Simulation

Falling Sphere Viscometer · SimulatorStokes Drag and Terminal Velocity

Fluid MechanicsViscosity

A small dense sphere settles slowly through a viscous liquid (glycerin) in the laminar, low-Reynolds regime where Stokes drag, linear in speed and proportional to viscosity, balances buoyancy-corrected weight. Terminal settling speed scales inversely with viscosity, the controlling slider.

Published: June 20, 2026

Objective

Verify Stokes' Law for a sphere settling through a viscous fluid: terminal speed is inversely proportional to dynamic viscosity and grows as the square of sphere radius. The simulation models the laminar (Re < 1) regime exactly; the Reynolds number readout shows when those idealizations hold.

Setup

  1. Leave all sliders at defaults (η = 0.5 Pa·s, r = 3 mm, ρ_s = 2500 kg/m³). Note the predicted terminal speed in the vtOut readout before pressing Start.
  2. Press Start and watch the sphere descend. Observe the v(t) graph on the right approaching a plateau. Record the final vOut readout when the sphere reaches the floor.
  3. Press Reset. Halve the viscosity to η = 0.25 Pa·s and run again. Record the new plateau speed and compare with the first run.
  4. Reset again. Set viscosity back to 0.5 Pa·s and double the radius to r = 6 mm. Record the terminal speed; compare with the first run to see the r² dependence.
  5. Reset and set sphere density to ρ_s = 1100 kg/m³ (close to fluid density). Observe the Floats badge when ρ_s falls to 1260 or below.
A dense sphere released at the top of the glycerin column, ready to settle.
The sphere has settled to the floor while its velocity curve flattens onto the terminal-speed line.

Analytical Prediction

For a sphere with radius r, density ρ_s, settling through a fluid of density ρ_f = 1260 kg/m³ and viscosity η, Stokes' Law gives terminal speed: v_t = 2r²(ρ_s − ρ_f)g / (9η) With the default config (r = 0.003 m, ρ_s = 2500 kg/m³, η = 0.5 Pa·s):

v_t=2·(0.003)²·(2500 − 1260)·9.81 / (9·0.5)
=2·9×10⁻⁶·1240·9.81 / 4.5
=0.218959 / 4.5
0.04866 m/s

Halving viscosity to η = 0.25 Pa·s doubles the prediction to ≈ 0.09732 m/s. Doubling radius to r = 6 mm with η = 0.5 Pa·s quadruples it (r² dependence):

v_t=2·(0.006)²·1240·9.81 / 4.5
=2·3.6×10⁻⁵·1240·9.81 / 4.5
0.19463 m/s

The vtOut readout shows the analytic prediction live; vOut tracks the simulation.

Results Analysis

After the sphere reaches the floor, compare vOut (simulation) with vtOut (analytic Stokes formula).
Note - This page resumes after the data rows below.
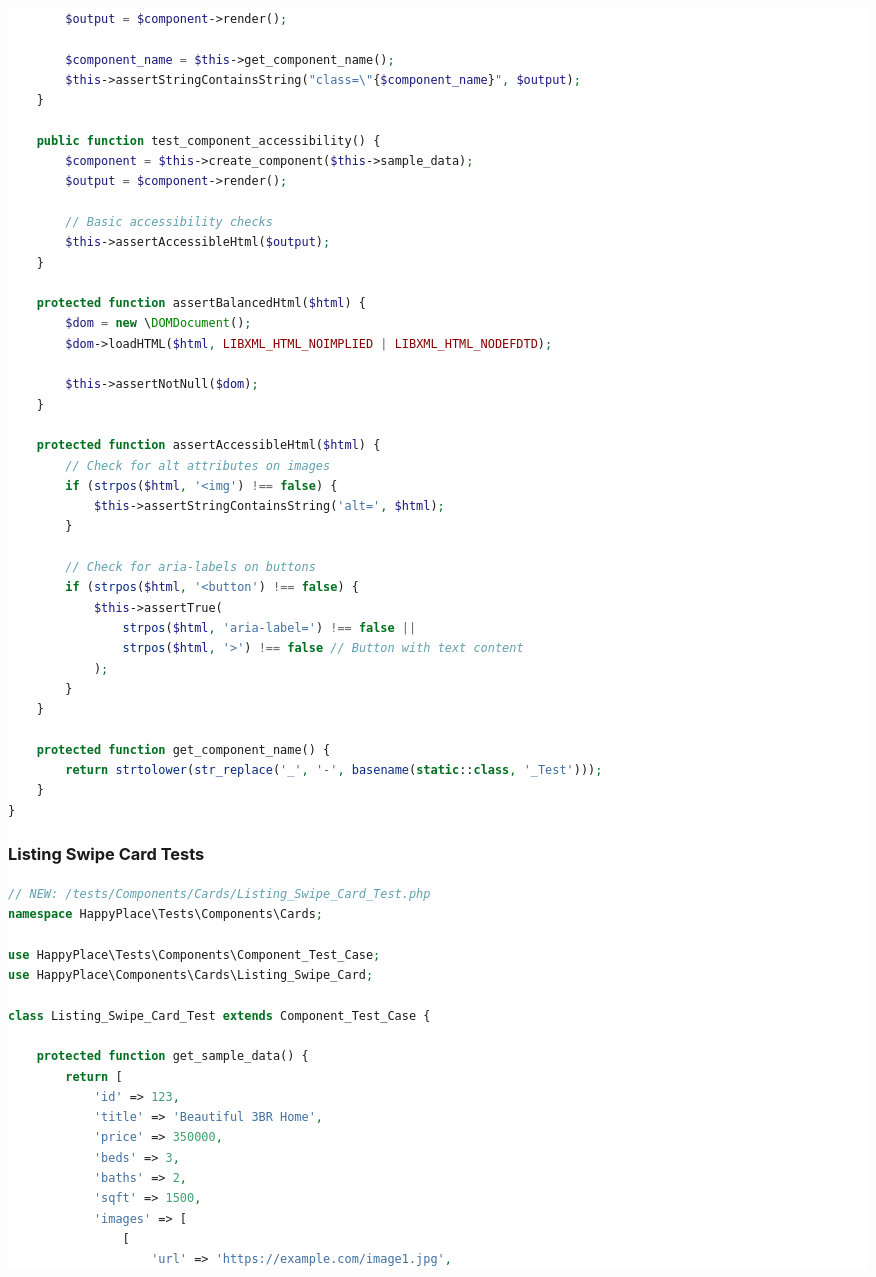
 ```php
        $output = $component->render();
        
        $component_name = $this->get_component_name();
        $this->assertStringContainsString("class=\"{$component_name}", $output);
    }
    
    public function test_component_accessibility() {
        $component = $this->create_component($this->sample_data);
        $output = $component->render();
        
        // Basic accessibility checks
        $this->assertAccessibleHtml($output);
    }
    
    protected function assertBalancedHtml($html) {
        $dom = new \DOMDocument();
        $dom->loadHTML($html, LIBXML_HTML_NOIMPLIED | LIBXML_HTML_NODEFDTD);
        
        $this->assertNotNull($dom);
    }
    
    protected function assertAccessibleHtml($html) {
        // Check for alt attributes on images
        if (strpos($html, '<img') !== false) {
            $this->assertStringContainsString('alt=', $html);
        }
        
        // Check for aria-labels on buttons
        if (strpos($html, '<button') !== false) {
            $this->assertTrue(
                strpos($html, 'aria-label=') !== false || 
                strpos($html, '>') !== false // Button with text content
            );
        }
    }
    
    protected function get_component_name() {
        return strtolower(str_replace('_', '-', basename(static::class, '_Test')));
    }
}
```

### **Listing Swipe Card Tests**
```php
// NEW: /tests/Components/Cards/Listing_Swipe_Card_Test.php
namespace HappyPlace\Tests\Components\Cards;

use HappyPlace\Tests\Components\Component_Test_Case;
use HappyPlace\Components\Cards\Listing_Swipe_Card;

class Listing_Swipe_Card_Test extends Component_Test_Case {
    
    protected function get_sample_data() {
        return [
            'id' => 123,
            'title' => 'Beautiful 3BR Home',
            'price' => 350000,
            'beds' => 3,
            'baths' => 2,
            'sqft' => 1500,
            'images' => [
                [
                    'url' => 'https://example.com/image1.jpg',
```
The two values should agree within 5 percent for the default configuration. The v(t) graph shows the asymptotic approach to the dashed terminal-speed reference line. When you halve viscosity the plateau doubles, confirming the 1/η scaling. When you double the radius the plateau quadruples, confirming the r² scaling. The Reynolds number readout (reOut) should stay well below 1 in the default configuration (expected Re ≈ 0.74), validating the Stokes model. At low viscosity or large radius, reOut may exceed 1 and the orange warning banner appears, indicating the model is only approximate there.

Source of Error

The simulation models purely laminar Stokes drag (F_d = 6πηrv), which is exact only for Re ≪ 1 and an unbounded fluid. The cylindrical tube creates wall effects that increase the effective drag by a factor of about 1 + 2.1(r/R_tube), neglected here. The sphere is treated as rigid, non-rotating, and the fluid as incompressible and Newtonian. The fluid density is fixed at 1260 kg/m³ (glycerin at roughly 20 °C); temperature dependence of viscosity is omitted. Because both the prediction formula and the simulation share these idealizations, any residual discrepancy between vOut and vtOut is purely numerical rather than physical.